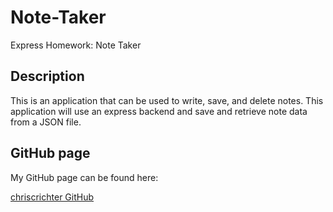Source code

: # Note-Taker
Express Homework: Note Taker

## Description

This is an application that can be used to write, save, and delete notes. This application will use an express backend and save and retrieve note data from a JSON file.




## GitHub page

My GitHub page can be found here:

[chriscrichter GitHub](https://github.com/chriscrichter)



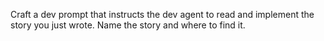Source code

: Craft a dev prompt that instructs the dev agent to read and implement the story you just wrote. Name the story and where to find it.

......

Retype the material above exactly, images excluded.

### Solved exercise
Source code

: # Note-Taker
Express Homework: Note Taker

## Description

This is an application that can be used to write, save, and delete notes. This application will use an express backend and save and retrieve note data from a JSON file.




## GitHub page

My GitHub page can be found here:

[chriscrichter GitHub](https://github.com/chriscrichter)



Source code

: Craft a dev prompt that instructs the dev agent to read and implement the story you just wrote. Name the story and where to find it.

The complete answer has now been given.